▸ **WORK REQUEST**: Your answer should consist of each line from the data below that contains "lemma".

▸ **SOURCE INFORMATION**:
..........
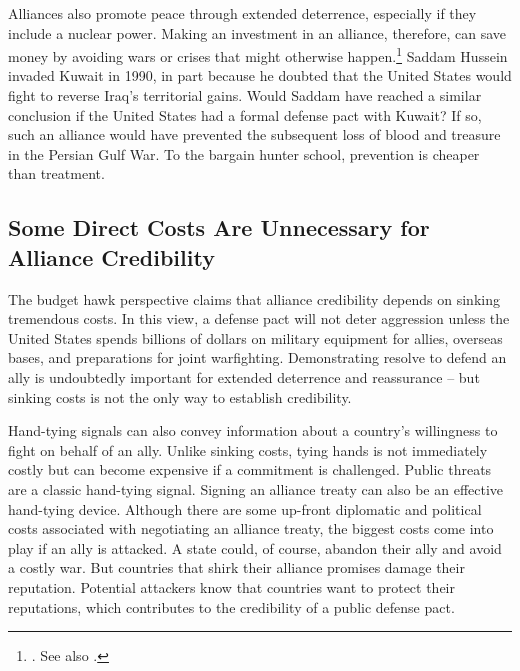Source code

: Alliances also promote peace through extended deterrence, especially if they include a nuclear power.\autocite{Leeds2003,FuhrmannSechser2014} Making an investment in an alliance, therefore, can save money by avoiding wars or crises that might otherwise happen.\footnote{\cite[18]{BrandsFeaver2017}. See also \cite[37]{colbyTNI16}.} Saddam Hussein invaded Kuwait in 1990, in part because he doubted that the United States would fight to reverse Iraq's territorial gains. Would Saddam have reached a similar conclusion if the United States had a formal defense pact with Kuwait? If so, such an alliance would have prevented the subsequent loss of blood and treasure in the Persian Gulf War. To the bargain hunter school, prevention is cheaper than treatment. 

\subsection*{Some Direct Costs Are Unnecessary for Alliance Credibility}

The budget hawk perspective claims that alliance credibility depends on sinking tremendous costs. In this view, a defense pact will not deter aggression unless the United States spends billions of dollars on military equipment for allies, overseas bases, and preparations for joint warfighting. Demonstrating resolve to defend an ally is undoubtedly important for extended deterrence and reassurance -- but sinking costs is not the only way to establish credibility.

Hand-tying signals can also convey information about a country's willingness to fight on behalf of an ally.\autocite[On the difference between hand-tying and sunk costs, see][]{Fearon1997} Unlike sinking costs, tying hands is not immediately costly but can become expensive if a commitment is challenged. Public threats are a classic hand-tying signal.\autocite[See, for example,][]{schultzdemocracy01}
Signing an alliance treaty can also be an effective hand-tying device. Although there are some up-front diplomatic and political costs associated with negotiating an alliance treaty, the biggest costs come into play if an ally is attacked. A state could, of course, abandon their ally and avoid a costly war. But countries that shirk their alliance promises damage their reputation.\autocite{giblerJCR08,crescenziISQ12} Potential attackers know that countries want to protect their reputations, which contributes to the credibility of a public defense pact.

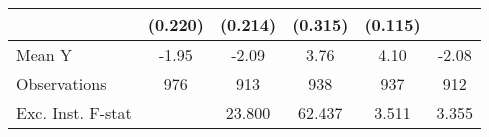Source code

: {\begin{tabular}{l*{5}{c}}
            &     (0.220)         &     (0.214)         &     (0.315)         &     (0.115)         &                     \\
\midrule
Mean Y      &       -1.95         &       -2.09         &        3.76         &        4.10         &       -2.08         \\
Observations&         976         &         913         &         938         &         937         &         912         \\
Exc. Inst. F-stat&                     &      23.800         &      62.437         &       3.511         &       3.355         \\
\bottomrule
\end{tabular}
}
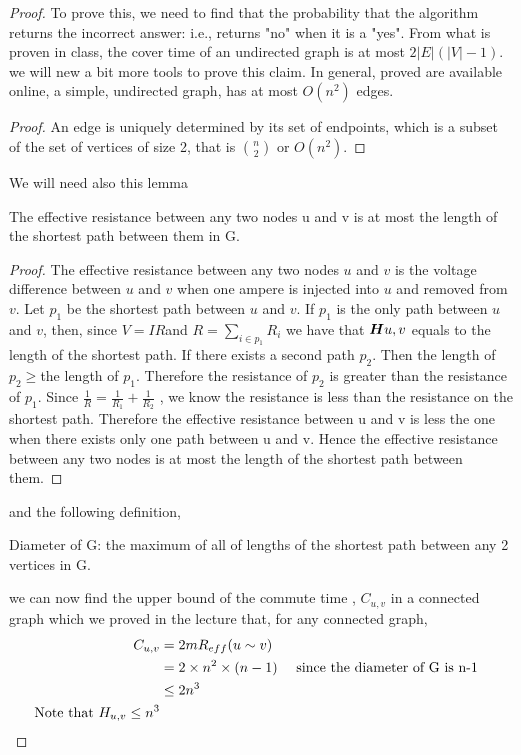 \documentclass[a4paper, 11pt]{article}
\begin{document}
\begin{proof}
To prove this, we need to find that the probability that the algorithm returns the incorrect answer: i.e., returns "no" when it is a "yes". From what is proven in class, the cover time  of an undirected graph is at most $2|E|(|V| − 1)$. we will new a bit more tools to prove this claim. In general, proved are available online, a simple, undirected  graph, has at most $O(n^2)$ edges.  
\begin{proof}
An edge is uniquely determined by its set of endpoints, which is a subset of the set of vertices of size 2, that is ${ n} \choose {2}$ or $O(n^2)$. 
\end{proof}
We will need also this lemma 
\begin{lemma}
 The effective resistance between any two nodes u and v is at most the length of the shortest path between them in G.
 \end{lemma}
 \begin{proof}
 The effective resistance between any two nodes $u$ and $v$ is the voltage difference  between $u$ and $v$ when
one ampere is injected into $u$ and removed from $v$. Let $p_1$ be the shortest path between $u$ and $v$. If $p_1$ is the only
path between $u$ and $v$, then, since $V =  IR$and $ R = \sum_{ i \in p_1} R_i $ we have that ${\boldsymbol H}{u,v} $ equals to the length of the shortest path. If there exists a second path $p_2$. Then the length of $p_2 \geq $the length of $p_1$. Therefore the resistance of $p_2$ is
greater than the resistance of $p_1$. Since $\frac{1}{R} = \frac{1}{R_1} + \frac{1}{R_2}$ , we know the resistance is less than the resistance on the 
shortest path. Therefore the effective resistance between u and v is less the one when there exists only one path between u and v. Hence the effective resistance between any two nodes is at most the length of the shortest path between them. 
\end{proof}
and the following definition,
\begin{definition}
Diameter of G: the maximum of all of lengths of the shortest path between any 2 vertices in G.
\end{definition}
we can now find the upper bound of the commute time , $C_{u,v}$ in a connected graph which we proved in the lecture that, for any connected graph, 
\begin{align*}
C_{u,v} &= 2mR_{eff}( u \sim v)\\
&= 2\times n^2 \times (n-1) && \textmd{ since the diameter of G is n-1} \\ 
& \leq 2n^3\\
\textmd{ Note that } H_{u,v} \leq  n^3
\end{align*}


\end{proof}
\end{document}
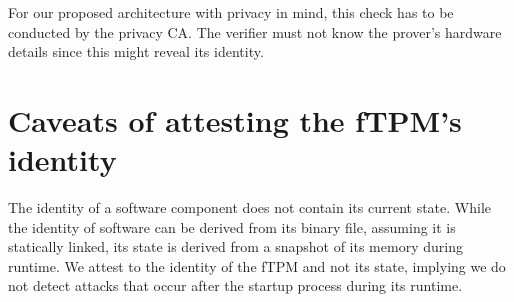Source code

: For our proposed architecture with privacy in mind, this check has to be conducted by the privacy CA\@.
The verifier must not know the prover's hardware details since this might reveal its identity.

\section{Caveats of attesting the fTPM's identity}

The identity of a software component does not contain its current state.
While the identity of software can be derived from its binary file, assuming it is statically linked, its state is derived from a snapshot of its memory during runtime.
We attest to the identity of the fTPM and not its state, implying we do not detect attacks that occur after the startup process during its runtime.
..........
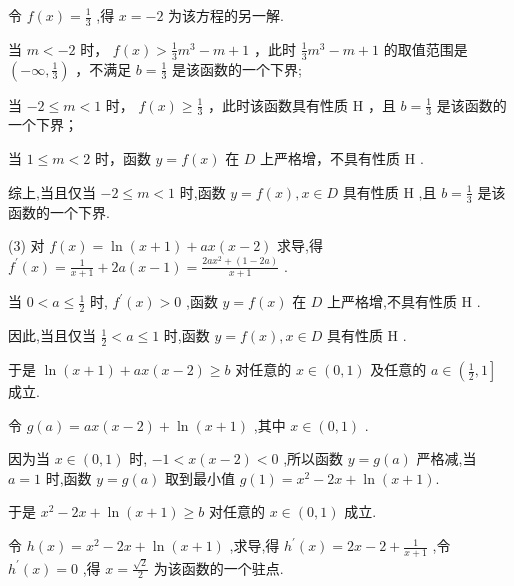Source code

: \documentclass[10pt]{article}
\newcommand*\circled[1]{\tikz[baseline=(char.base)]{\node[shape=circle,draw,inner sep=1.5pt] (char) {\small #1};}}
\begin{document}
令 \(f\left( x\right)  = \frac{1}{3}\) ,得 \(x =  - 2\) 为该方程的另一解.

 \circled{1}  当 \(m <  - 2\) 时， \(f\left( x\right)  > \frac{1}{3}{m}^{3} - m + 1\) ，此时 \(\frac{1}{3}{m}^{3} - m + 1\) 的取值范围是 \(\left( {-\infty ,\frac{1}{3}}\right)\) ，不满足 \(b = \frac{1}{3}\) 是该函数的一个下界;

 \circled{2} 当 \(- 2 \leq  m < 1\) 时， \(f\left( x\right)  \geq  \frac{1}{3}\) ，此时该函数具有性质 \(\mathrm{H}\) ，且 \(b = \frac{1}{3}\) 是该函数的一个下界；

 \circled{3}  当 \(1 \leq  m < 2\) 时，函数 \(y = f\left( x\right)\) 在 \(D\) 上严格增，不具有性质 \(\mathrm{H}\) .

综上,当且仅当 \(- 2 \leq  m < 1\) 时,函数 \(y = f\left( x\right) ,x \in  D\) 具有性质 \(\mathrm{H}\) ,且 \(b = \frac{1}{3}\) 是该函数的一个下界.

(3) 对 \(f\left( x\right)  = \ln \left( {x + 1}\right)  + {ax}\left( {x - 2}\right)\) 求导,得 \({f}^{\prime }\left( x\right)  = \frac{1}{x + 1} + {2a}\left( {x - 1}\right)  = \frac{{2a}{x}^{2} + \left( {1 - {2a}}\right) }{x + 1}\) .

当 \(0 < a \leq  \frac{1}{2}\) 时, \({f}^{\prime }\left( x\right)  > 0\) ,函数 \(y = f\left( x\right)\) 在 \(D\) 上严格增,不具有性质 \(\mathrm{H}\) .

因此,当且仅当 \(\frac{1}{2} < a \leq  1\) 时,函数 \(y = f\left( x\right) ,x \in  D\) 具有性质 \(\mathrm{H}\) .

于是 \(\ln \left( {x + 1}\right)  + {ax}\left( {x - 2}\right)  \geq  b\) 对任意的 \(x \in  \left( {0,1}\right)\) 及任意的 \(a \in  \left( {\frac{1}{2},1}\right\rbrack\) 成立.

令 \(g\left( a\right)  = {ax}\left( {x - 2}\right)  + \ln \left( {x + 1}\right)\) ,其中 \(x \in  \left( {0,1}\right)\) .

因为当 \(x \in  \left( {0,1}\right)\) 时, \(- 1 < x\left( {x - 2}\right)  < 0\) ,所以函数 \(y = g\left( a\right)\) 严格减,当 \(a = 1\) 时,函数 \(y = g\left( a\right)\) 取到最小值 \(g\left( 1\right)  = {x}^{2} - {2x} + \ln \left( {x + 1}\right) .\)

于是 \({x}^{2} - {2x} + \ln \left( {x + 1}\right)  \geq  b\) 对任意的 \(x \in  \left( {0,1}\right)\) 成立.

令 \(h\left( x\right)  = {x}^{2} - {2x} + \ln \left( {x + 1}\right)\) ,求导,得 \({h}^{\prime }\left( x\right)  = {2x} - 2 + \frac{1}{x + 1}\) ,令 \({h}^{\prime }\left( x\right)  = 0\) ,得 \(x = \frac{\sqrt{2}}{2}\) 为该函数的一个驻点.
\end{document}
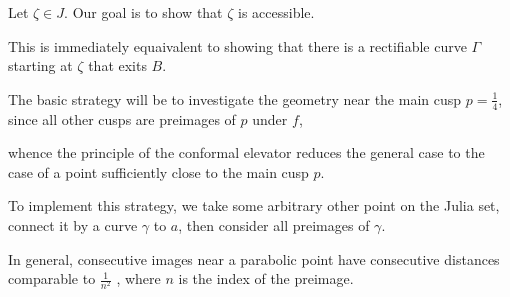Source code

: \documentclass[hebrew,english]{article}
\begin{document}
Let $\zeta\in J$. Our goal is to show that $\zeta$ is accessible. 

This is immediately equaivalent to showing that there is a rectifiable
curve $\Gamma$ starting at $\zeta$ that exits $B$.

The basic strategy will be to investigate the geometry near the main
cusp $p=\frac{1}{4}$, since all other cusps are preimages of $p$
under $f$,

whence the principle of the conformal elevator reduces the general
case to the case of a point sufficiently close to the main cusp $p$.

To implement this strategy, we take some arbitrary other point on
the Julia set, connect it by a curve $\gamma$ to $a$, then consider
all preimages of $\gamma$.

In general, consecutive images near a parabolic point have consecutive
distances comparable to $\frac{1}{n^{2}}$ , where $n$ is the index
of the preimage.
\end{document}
..........
▸ **PROBLEM SOLUTION**:
We will need also this lemma 
\begin{lemma}
 \end{lemma}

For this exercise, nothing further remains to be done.